Tão importante quanto notar devidamente a dimensão simbólica da sociedade é compreender a interconexão entre moralidade e poder, ou entre aprendizado efetivo e mera justificação de privilégios injustos. A infantilização e o bloqueio da capacidade de reflexão se dão seja pela construção de mitos nacionais vira-latas, contos de fadas para adultos, seja pela instalação de uma oposição simplista entre o bem e o mal. O resultado é a difusão da crença de que existem pessoas do bem, de um lado, e pessoas do mal, de outro.



Esse é o mundo das novelas, dos romances best-seller recheados de clichês, dos telejornais da Rede Globo, dos programas de rádio patrocinados por bancos, etc. Na realidade, não existem pessoas que incorporam unicamente a virtude absoluta ou o mal absoluto. Algumas podem ser muito boas e outras muito más. Porém mesmo esses casos limítrofes são muito raros. A grande parcela da humanidade, cerca de 99% das pessoas, é uma mescla de ambas as coisas no comportamento concreto e cotidiano, e cada um de nós faz o que pode para separar o joio do trigo.



O bem e o mal, portanto, estão “dentro de nós”, assim como estão “dentro de nós” as fontes morais, historicamente construídas, que definem o que é a virtude e o que é o vício.
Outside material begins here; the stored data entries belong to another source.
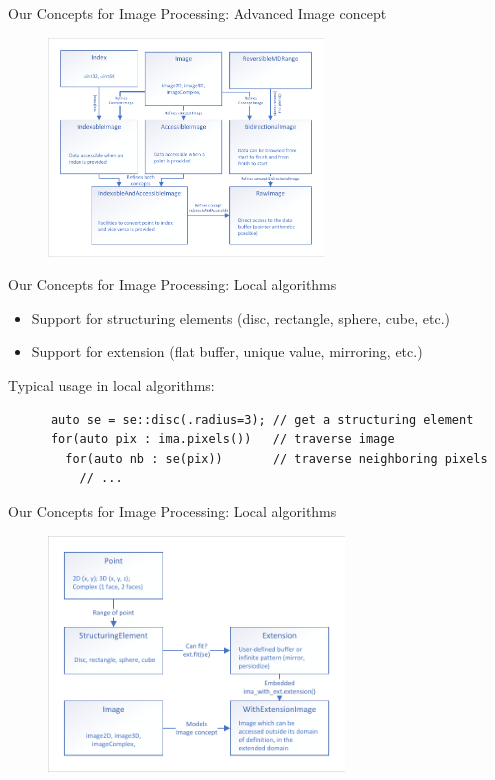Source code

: \documentclass[12pt,aspectratio=169]{beamer}
\begin{document}
\begin{frame}[fragile]{Our Concepts for Image Processing: Advanced Image concept}
  \centering
  \begin{figure}
    \includegraphics[width=0.65\textwidth]{../figures/concepts/images_all}
  \end{figure}
\end{frame}


\begin{frame}[fragile]{Our Concepts for Image Processing: Local algorithms}
  \begin{itemize}
    \item Support for structuring elements (disc, rectangle, sphere, cube, etc.)
    \item Support for extension (flat buffer, unique value, mirroring, etc.)
  \end{itemize}
  Typical usage in local algorithms:

  \begin{verbatim}
      auto se = se::disc(.radius=3); // get a structuring element
      for(auto pix : ima.pixels())   // traverse image
        for(auto nb : se(pix))       // traverse neighboring pixels
          // ...
  \end{verbatim}
\end{frame}

\begin{frame}[fragile]{Our Concepts for Image Processing: Local algorithms}
  \centering
  \begin{figure}
    \includegraphics[width=0.7\textwidth]{../figures/concepts/se_extension}
  \end{figure}
\end{frame}
\end{document}
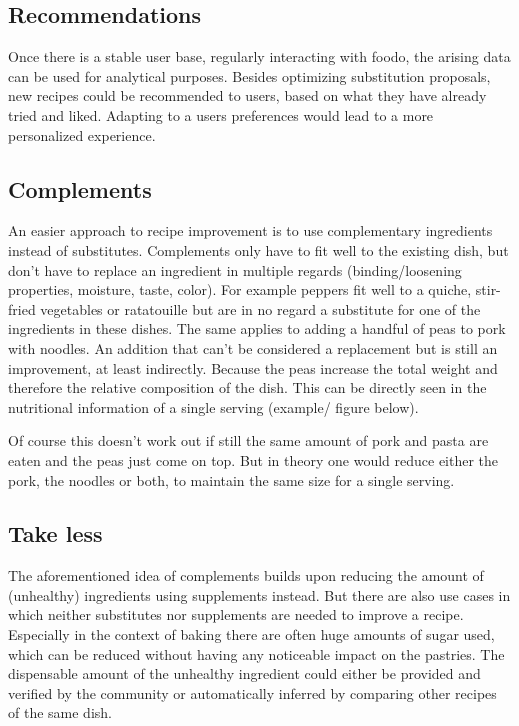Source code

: \subsection{Recommendations}
Once there is a stable user base, regularly interacting with foodo, the arising data can be used for analytical purposes. Besides optimizing substitution proposals, new recipes could be recommended to users, based on what they have already tried and liked. Adapting to a users preferences would lead to a more personalized experience.

\subsection{Complements}
An easier approach to recipe improvement is to use complementary ingredients instead of substitutes. Complements only have to fit well to the existing dish, but don't have to replace an ingredient in multiple regards (binding/loosening properties, moisture, taste, color). 
For example peppers fit well to a quiche, stir-fried vegetables or ratatouille but are in no regard a substitute for one of the ingredients in these dishes. The same applies to adding a handful of peas to pork with noodles. An addition that can’t be considered a replacement but is still an improvement, at least indirectly. Because the peas increase the total weight and therefore the relative composition of the dish. This can be directly seen in the nutritional information of a single serving (example/ figure below). 

Of course this doesn’t work out if still the same amount of pork and pasta are eaten and the peas just come on top. But in theory one would reduce either the pork, the noodles or both, to maintain the same size for a single serving.

\subsection{Take less}
The aforementioned idea of complements builds upon reducing the amount of (unhealthy) ingredients using supplements instead. But there are also use cases in which neither substitutes nor supplements are needed to improve a recipe. Especially in the context of baking there are often huge amounts of sugar used, which can be reduced without having any noticeable impact on the pastries. The dispensable amount of the unhealthy ingredient could either be provided and verified by the community or automatically inferred by comparing other recipes of the same dish.

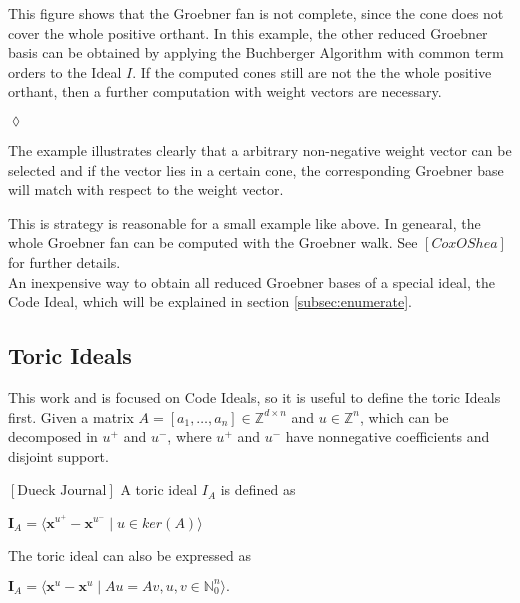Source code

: \begin{env_example}
This figure shows that the Groebner fan is not complete, since the cone does not cover the whole positive orthant. In this example, the other reduced Groebner basis can be obtained by applying the Buchberger Algorithm with common term orders to the Ideal $I$.
If the computed cones still are not the the whole positive orthant, then a further computation with weight vectors are necessary.

\begin{flushright}
$\lozenge$
\end{flushright} 
\end{env_example}

The example illustrates clearly that a arbitrary non-negative weight vector can be selected and if the vector lies in a certain cone, the corresponding Groebner base will match with respect to the weight vector.  


This is strategy is reasonable for a small example like above.
In genearal, the whole Groebner fan can be computed with the Groebner walk.
See $\left[ Cox OShea \right]$ for further details.\\
An inexpensive way to obtain all reduced Groebner bases of a special ideal, the Code Ideal, which will be explained in section \ref{subsec:enumerate}.

\subsection{Toric Ideals}
\label{subsec:toric}
This work and is focused on Code Ideals, so it is useful to define the toric Ideals first. Given a matrix $A =\left[a_{1},\dots, a_{n}  \right] \in \mathbb{Z}^{d \times n } $ and $u \in \mathbb{Z}^{n}$, which can be decomposed in $u^{+} $ and $u^{-}$, where $u^{+} $ and $u^{-}$ have nonnegative coefficients and disjoint support.

\begin{env_definition}
$\left[ \textrm{Dueck Journal} \right] $ A toric ideal $I_{A}$ is defined as
\begin{center}
$ \textbf{I}_{A} = \langle \textbf{x}^{u^{+}} - \textbf{x}^{u^{-}} \mid u \in ker \left(  A \right) \rangle  $
\end{center}


\end{env_definition}

The toric ideal can also be expressed as
\begin{center}
$ \textbf{I}_{A} =  \langle \textbf{x}^{u} - \textbf{x}^{u} \mid Au = Av, u,v \in \mathbb{N}^{n}_{0} \rangle .$
\end{center}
Como vimos, na cultura ocidental o bem e a virtude são definidos tanto como controle das emoções pelo espírito quanto pela expressão verdadeira dessas mesmas emoções. Isso implica que ser virtuoso, segundo nossos próprios termos, é uma aventura contraditória e conflituosa, seja na dimensão existencial, seja na dimensão pública da vida política.
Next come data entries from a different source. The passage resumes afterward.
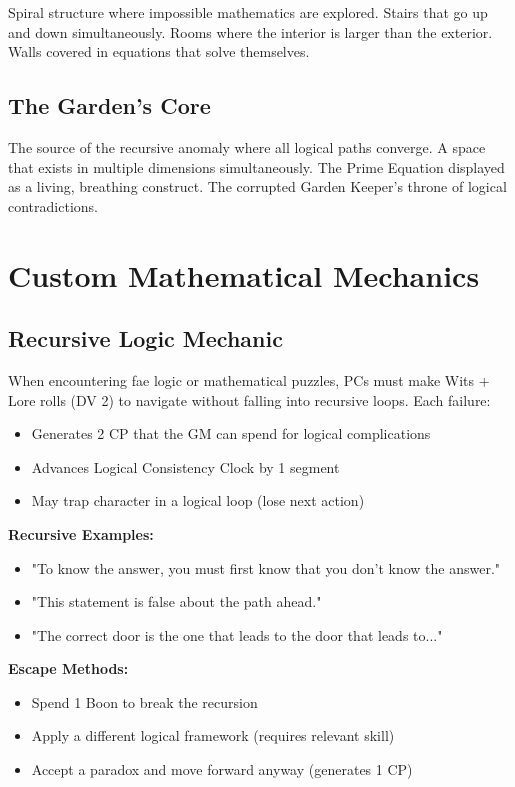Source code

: \documentclass[11pt]{article}
\begin{document}
Spiral structure where impossible mathematics are explored. Stairs that go up and down simultaneously. Rooms where the interior is larger than the exterior. Walls covered in equations that solve themselves.

\subsection{The Garden's Core}

The source of the recursive anomaly where all logical paths converge. A space that exists in multiple dimensions simultaneously. The Prime Equation displayed as a living, breathing construct. The corrupted Garden Keeper's throne of logical contradictions.

\section{Custom Mathematical Mechanics}

\subsection{Recursive Logic Mechanic}

When encountering fae logic or mathematical puzzles, PCs must make Wits + Lore rolls (DV 2) to navigate without falling into recursive loops. Each failure:
\begin{itemize}
\item Generates 2 CP that the GM can spend for logical complications
\item Advances Logical Consistency Clock by 1 segment
\item May trap character in a logical loop (lose next action)
\end{itemize}

\textbf{Recursive Examples:}
\begin{itemize}
\item "To know the answer, you must first know that you don't know the answer."
\item "This statement is false about the path ahead."
\item "The correct door is the one that leads to the door that leads to..."
\end{itemize}

\textbf{Escape Methods:}
\begin{itemize}
\item Spend 1 Boon to break the recursion
\item Apply a different logical framework (requires relevant skill)
\item Accept a paradox and move forward anyway (generates 1 CP)
\end{itemize}
\end{document}

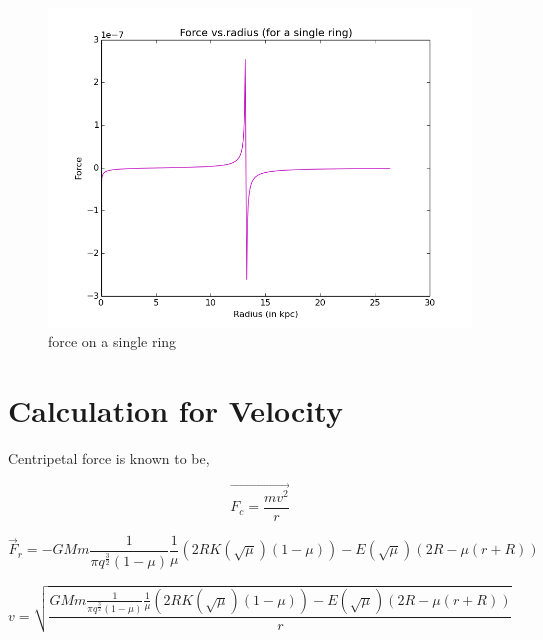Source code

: \begin{figure}[h]
\centering
\includegraphics[scale=0.5]{force41R} 
\caption{force on a single ring }
\end{figure}



\section{Calculation for Velocity }

Centripetal force is known to be,

\begin{center}
\begin{equation}
\vec{F_{c} = \frac{m v^2 }{r}}
\end{equation}

\begin{equation}
\vec{F}_{r} = - GMm \frac{1}{\pi q^ \frac{3}{2} (1- \mu)} \frac{1}{\mu} (2 R K(\sqrt{\mu}) (1 - \mu))- E (\sqrt{\mu}) (2 R - \mu (r + R))
\end{equation}

\begin{equation}
v = \sqrt{\frac{GMm \frac{1}{\pi q^ \frac{3}{2} (1- \mu)} \frac{1}{\mu} (2 R K(\sqrt{\mu}) (1 - \mu))- E (\sqrt{\mu}) (2 R - \mu (r + R))}{r}}
\end{equation}

\end{center}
Usando a linguagem popular, viver a vida de todo dia “não é fácil para ninguém”. Essa dificuldade é, ao mesmo tempo, existencial e política. Somos dilacerados por demandas valorativas conflitantes. Além disso, somo coagidos pela antiga demanda moral que caracteriza a tradição judaico-cristã ocidental: devemos, afinal, escolher seguir os valores morais ou optar pelo interesse egoísta de ocasião?



A primeira dificuldade é cognitiva e se refere ao desafio de compreender as fontes morais que nos comandam. Como esses valores sociais comuns são inarticulados e inconscientes, imaginamos, infantilmente, que criamos subjetivamente os valores que nos servem de guia. As consequências disso, como veremos, são de difícil comprovação empírica. Apesar de tais valores serem invisíveis – ou melhor, apesar de serem tornados invisíveis à nossa reflexão consciente pelos podres poderes que nos dominam -, seus efeitos no comportamento prático são facilmente observáveis e comprováveis.
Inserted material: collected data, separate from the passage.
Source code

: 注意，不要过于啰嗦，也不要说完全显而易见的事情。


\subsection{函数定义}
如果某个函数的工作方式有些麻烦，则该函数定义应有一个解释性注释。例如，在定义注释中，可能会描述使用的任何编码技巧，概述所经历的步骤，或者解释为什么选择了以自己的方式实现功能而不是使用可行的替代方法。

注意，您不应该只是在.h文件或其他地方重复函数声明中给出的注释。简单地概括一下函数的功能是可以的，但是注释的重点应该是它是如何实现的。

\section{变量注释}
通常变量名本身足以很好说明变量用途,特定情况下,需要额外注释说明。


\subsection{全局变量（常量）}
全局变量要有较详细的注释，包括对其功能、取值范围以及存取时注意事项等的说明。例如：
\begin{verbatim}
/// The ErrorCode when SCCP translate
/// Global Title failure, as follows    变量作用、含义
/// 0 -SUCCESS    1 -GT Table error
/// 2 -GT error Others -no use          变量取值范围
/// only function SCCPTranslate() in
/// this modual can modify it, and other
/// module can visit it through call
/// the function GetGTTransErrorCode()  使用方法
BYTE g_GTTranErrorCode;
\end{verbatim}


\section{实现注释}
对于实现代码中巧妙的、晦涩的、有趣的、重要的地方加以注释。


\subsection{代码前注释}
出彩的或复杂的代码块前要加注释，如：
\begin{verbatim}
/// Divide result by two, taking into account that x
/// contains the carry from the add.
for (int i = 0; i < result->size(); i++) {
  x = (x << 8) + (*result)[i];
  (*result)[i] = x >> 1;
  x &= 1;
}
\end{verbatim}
Basta observar o mais importante, ou seja, o comportamento prático, e não as opiniões explícitas que as pessoas mantêm sobre si mesmas. A opinião explícita que temos sobre nós mesmos tende a ser a mera justificativa da vida que levamos ou a mera repetição de chavões da mídia e da indústria cultural. Como amamos justificar o que somos, exatamente por conta disso costumamos odiar a verdade.